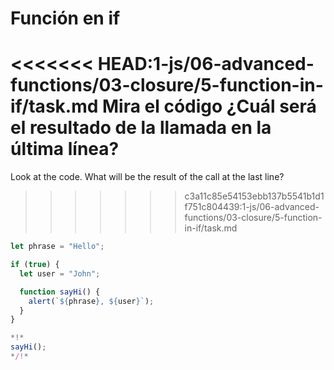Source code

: 
# Función en if

<<<<<<< HEAD:1-js/06-advanced-functions/03-closure/5-function-in-if/task.md
Mira el código ¿Cuál será el resultado de la llamada en la última línea?
=======
Look at the code. What will be the result of the call at the last line?
>>>>>>> c3a11c85e54153ebb137b5541b1d1f751c804439:1-js/06-advanced-functions/03-closure/5-function-in-if/task.md

```js run
let phrase = "Hello";

if (true) {
  let user = "John";

  function sayHi() {
    alert(`${phrase}, ${user}`);
  }
}

*!*
sayHi();
*/!*
```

________________

**Assignment:** Every line of the data above should be quoted exactly. Omit the pictures.

**Finished exercise:**
Source code

: 
# Función en if

<<<<<<< HEAD:1-js/06-advanced-functions/03-closure/5-function-in-if/task.md
Mira el código ¿Cuál será el resultado de la llamada en la última línea?
=======
Look at the code. What will be the result of the call at the last line?
>>>>>>> c3a11c85e54153ebb137b5541b1d1f751c804439:1-js/06-advanced-functions/03-closure/5-function-in-if/task.md

```js run
let phrase = "Hello";

if (true) {
  let user = "John";

  function sayHi() {
    alert(`${phrase}, ${user}`);
  }
}

*!*
sayHi();
*/!*
```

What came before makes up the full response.